__WORK REQUEST__
Each entry must be restated exactly as it appears.

(Excerpts from a dataset)
:::::

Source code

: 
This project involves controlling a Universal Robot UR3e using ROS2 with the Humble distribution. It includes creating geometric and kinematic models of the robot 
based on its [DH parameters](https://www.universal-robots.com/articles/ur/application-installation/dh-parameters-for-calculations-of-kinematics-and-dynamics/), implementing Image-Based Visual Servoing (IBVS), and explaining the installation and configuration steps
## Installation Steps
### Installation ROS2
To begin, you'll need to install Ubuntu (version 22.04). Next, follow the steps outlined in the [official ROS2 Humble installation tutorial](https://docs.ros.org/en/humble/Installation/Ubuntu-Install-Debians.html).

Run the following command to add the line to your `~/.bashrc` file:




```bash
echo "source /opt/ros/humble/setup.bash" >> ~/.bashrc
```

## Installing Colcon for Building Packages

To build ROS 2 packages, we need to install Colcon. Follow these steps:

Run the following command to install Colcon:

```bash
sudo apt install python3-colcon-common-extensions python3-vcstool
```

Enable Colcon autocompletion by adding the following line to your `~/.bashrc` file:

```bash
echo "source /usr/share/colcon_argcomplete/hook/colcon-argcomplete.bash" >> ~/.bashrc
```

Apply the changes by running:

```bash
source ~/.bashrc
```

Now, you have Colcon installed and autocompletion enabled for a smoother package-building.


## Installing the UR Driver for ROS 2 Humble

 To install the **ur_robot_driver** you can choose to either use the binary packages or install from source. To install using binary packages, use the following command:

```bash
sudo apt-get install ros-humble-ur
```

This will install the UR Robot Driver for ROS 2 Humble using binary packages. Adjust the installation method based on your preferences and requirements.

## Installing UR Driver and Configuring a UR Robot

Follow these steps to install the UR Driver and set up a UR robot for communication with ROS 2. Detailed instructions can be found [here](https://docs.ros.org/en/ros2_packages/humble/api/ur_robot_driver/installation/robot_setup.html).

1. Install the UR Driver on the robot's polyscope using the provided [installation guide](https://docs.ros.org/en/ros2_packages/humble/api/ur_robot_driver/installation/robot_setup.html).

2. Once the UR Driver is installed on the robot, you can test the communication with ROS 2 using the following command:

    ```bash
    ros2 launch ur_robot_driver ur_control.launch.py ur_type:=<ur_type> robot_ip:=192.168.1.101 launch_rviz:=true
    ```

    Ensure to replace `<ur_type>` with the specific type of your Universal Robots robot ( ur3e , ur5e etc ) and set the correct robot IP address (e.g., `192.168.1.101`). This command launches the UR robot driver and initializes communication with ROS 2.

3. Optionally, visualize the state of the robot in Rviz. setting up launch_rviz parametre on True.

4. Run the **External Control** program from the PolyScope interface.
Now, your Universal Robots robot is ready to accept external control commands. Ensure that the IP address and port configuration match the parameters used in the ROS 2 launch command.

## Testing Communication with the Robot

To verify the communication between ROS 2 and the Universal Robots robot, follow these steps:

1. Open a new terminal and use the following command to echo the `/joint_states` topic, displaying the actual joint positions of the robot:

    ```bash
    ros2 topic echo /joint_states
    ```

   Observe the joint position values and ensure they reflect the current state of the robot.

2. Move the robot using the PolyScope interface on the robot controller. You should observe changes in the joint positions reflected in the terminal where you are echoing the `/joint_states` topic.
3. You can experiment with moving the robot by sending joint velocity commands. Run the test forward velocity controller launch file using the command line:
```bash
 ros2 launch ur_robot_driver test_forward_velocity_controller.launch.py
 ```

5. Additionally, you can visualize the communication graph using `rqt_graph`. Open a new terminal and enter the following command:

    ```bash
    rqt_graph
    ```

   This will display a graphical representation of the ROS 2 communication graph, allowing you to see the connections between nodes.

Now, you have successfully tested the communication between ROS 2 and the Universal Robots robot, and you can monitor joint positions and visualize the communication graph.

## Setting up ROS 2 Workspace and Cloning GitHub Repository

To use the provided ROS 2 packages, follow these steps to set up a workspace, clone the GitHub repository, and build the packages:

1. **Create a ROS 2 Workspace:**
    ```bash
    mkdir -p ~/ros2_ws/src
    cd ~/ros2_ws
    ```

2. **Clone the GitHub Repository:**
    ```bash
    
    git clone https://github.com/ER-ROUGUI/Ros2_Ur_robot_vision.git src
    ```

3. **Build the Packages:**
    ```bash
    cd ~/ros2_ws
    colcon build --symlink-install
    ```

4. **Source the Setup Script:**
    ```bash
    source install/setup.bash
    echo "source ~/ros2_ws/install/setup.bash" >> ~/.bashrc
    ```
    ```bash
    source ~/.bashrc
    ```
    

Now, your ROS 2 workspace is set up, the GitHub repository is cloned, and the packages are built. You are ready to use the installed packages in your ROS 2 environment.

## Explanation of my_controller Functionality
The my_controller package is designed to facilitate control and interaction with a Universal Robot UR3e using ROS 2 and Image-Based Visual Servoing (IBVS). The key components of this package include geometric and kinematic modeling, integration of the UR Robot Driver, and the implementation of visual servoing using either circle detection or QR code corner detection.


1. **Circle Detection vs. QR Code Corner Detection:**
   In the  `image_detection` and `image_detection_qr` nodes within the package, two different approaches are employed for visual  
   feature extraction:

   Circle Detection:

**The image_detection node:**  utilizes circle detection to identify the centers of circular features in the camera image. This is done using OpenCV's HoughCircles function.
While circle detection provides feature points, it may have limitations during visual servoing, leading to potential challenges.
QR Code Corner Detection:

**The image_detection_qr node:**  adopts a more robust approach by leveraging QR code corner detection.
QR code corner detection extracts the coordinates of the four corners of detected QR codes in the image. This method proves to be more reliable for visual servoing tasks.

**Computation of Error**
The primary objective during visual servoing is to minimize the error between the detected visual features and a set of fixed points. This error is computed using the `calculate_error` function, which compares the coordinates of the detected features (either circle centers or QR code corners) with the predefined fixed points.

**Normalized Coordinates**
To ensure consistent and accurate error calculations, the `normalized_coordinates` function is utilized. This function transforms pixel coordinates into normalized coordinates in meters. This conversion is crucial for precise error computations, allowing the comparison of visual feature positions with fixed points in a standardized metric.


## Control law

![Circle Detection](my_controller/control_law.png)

:::::

__RESPONSE__
Source code

: 
This project involves controlling a Universal Robot UR3e using ROS2 with the Humble distribution. It includes creating geometric and kinematic models of the robot 
based on its [DH parameters](https://www.universal-robots.com/articles/ur/application-installation/dh-parameters-for-calculations-of-kinematics-and-dynamics/), implementing Image-Based Visual Servoing (IBVS), and explaining the installation and configuration steps
## Installation Steps
### Installation ROS2
To begin, you'll need to install Ubuntu (version 22.04). Next, follow the steps outlined in the [official ROS2 Humble installation tutorial](https://docs.ros.org/en/humble/Installation/Ubuntu-Install-Debians.html).

Run the following command to add the line to your `~/.bashrc` file:




```bash
echo "source /opt/ros/humble/setup.bash" >> ~/.bashrc
```

## Installing Colcon for Building Packages

To build ROS 2 packages, we need to install Colcon. Follow these steps:

Run the following command to install Colcon:

```bash
sudo apt install python3-colcon-common-extensions python3-vcstool
```

Enable Colcon autocompletion by adding the following line to your `~/.bashrc` file:

```bash
echo "source /usr/share/colcon_argcomplete/hook/colcon-argcomplete.bash" >> ~/.bashrc
```

Apply the changes by running:

```bash
source ~/.bashrc
```

Now, you have Colcon installed and autocompletion enabled for a smoother package-building.


## Installing the UR Driver for ROS 2 Humble

 To install the **ur_robot_driver** you can choose to either use the binary packages or install from source. To install using binary packages, use the following command:

```bash
sudo apt-get install ros-humble-ur
```

This will install the UR Robot Driver for ROS 2 Humble using binary packages. Adjust the installation method based on your preferences and requirements.

## Installing UR Driver and Configuring a UR Robot

Follow these steps to install the UR Driver and set up a UR robot for communication with ROS 2. Detailed instructions can be found [here](https://docs.ros.org/en/ros2_packages/humble/api/ur_robot_driver/installation/robot_setup.html).

1. Install the UR Driver on the robot's polyscope using the provided [installation guide](https://docs.ros.org/en/ros2_packages/humble/api/ur_robot_driver/installation/robot_setup.html).

2. Once the UR Driver is installed on the robot, you can test the communication with ROS 2 using the following command:

    ```bash
    ros2 launch ur_robot_driver ur_control.launch.py ur_type:=<ur_type> robot_ip:=192.168.1.101 launch_rviz:=true
    ```

    Ensure to replace `<ur_type>` with the specific type of your Universal Robots robot ( ur3e , ur5e etc ) and set the correct robot IP address (e.g., `192.168.1.101`). This command launches the UR robot driver and initializes communication with ROS 2.

3. Optionally, visualize the state of the robot in Rviz. setting up launch_rviz parametre on True.

4. Run the **External Control** program from the PolyScope interface.
Now, your Universal Robots robot is ready to accept external control commands. Ensure that the IP address and port configuration match the parameters used in the ROS 2 launch command.

## Testing Communication with the Robot

To verify the communication between ROS 2 and the Universal Robots robot, follow these steps:

1. Open a new terminal and use the following command to echo the `/joint_states` topic, displaying the actual joint positions of the robot:

    ```bash
    ros2 topic echo /joint_states
    ```

   Observe the joint position values and ensure they reflect the current state of the robot.

2. Move the robot using the PolyScope interface on the robot controller. You should observe changes in the joint positions reflected in the terminal where you are echoing the `/joint_states` topic.
3. You can experiment with moving the robot by sending joint velocity commands. Run the test forward velocity controller launch file using the command line:
```bash
 ros2 launch ur_robot_driver test_forward_velocity_controller.launch.py
 ```

5. Additionally, you can visualize the communication graph using `rqt_graph`. Open a new terminal and enter the following command:

    ```bash
    rqt_graph
    ```

   This will display a graphical representation of the ROS 2 communication graph, allowing you to see the connections between nodes.

Now, you have successfully tested the communication between ROS 2 and the Universal Robots robot, and you can monitor joint positions and visualize the communication graph.

## Setting up ROS 2 Workspace and Cloning GitHub Repository

To use the provided ROS 2 packages, follow these steps to set up a workspace, clone the GitHub repository, and build the packages:

1. **Create a ROS 2 Workspace:**
    ```bash
    mkdir -p ~/ros2_ws/src
    cd ~/ros2_ws
    ```

2. **Clone the GitHub Repository:**
    ```bash
    
    git clone https://github.com/ER-ROUGUI/Ros2_Ur_robot_vision.git src
    ```

3. **Build the Packages:**
    ```bash
    cd ~/ros2_ws
    colcon build --symlink-install
    ```

4. **Source the Setup Script:**
    ```bash
    source install/setup.bash
    echo "source ~/ros2_ws/install/setup.bash" >> ~/.bashrc
    ```
    ```bash
    source ~/.bashrc
    ```
    

Now, your ROS 2 workspace is set up, the GitHub repository is cloned, and the packages are built. You are ready to use the installed packages in your ROS 2 environment.

## Explanation of my_controller Functionality
The my_controller package is designed to facilitate control and interaction with a Universal Robot UR3e using ROS 2 and Image-Based Visual Servoing (IBVS). The key components of this package include geometric and kinematic modeling, integration of the UR Robot Driver, and the implementation of visual servoing using either circle detection or QR code corner detection.


1. **Circle Detection vs. QR Code Corner Detection:**
   In the  `image_detection` and `image_detection_qr` nodes within the package, two different approaches are employed for visual  
   feature extraction:

   Circle Detection:

**The image_detection node:**  utilizes circle detection to identify the centers of circular features in the camera image. This is done using OpenCV's HoughCircles function.
While circle detection provides feature points, it may have limitations during visual servoing, leading to potential challenges.
QR Code Corner Detection:

**The image_detection_qr node:**  adopts a more robust approach by leveraging QR code corner detection.
QR code corner detection extracts the coordinates of the four corners of detected QR codes in the image. This method proves to be more reliable for visual servoing tasks.

**Computation of Error**
The primary objective during visual servoing is to minimize the error between the detected visual features and a set of fixed points. This error is computed using the `calculate_error` function, which compares the coordinates of the detected features (either circle centers or QR code corners) with the predefined fixed points.

**Normalized Coordinates**
To ensure consistent and accurate error calculations, the `normalized_coordinates` function is utilized. This function transforms pixel coordinates into normalized coordinates in meters. This conversion is crucial for precise error computations, allowing the comparison of visual feature positions with fixed points in a standardized metric.


## Control law

![Circle Detection](my_controller/control_law.png)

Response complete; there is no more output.